Look through the records below, and whenever a line contains "Install", copy it.

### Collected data

##############################

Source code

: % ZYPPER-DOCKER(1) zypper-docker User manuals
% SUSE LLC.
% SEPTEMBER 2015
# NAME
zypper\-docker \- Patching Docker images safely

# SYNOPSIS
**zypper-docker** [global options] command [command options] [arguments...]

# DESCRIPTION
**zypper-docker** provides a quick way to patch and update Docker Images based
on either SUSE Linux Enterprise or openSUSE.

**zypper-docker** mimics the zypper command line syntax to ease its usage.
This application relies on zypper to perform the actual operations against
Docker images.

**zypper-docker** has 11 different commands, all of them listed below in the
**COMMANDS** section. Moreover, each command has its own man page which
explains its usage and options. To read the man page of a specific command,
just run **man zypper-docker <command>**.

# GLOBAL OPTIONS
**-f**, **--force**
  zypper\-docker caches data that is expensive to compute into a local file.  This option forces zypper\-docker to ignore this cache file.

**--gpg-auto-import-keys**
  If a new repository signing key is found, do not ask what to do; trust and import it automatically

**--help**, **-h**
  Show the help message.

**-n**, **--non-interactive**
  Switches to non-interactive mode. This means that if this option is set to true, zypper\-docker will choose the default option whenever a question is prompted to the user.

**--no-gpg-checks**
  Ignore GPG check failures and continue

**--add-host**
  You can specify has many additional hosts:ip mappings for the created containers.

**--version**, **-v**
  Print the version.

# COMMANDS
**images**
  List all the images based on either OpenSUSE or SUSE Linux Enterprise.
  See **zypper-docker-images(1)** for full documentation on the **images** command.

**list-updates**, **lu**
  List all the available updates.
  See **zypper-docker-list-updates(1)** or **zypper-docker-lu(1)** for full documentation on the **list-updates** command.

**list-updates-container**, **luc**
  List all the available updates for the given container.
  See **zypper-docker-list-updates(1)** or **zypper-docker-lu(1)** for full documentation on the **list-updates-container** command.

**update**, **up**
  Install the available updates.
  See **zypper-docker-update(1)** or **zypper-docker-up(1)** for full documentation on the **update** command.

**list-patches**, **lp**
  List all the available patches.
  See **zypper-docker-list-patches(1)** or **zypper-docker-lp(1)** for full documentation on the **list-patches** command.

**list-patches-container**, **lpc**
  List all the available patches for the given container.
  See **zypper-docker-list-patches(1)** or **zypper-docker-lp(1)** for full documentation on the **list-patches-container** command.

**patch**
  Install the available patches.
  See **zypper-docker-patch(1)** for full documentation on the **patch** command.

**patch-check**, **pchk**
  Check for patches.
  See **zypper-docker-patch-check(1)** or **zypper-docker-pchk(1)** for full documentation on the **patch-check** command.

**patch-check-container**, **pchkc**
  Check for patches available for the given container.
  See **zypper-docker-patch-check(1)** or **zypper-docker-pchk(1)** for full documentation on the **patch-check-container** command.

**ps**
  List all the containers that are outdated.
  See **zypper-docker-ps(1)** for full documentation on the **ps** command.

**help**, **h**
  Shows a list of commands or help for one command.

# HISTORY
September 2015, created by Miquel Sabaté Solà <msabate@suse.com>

##############################

### RESPONSE TO THE TASK
  Install the available updates.
  Install the available patches.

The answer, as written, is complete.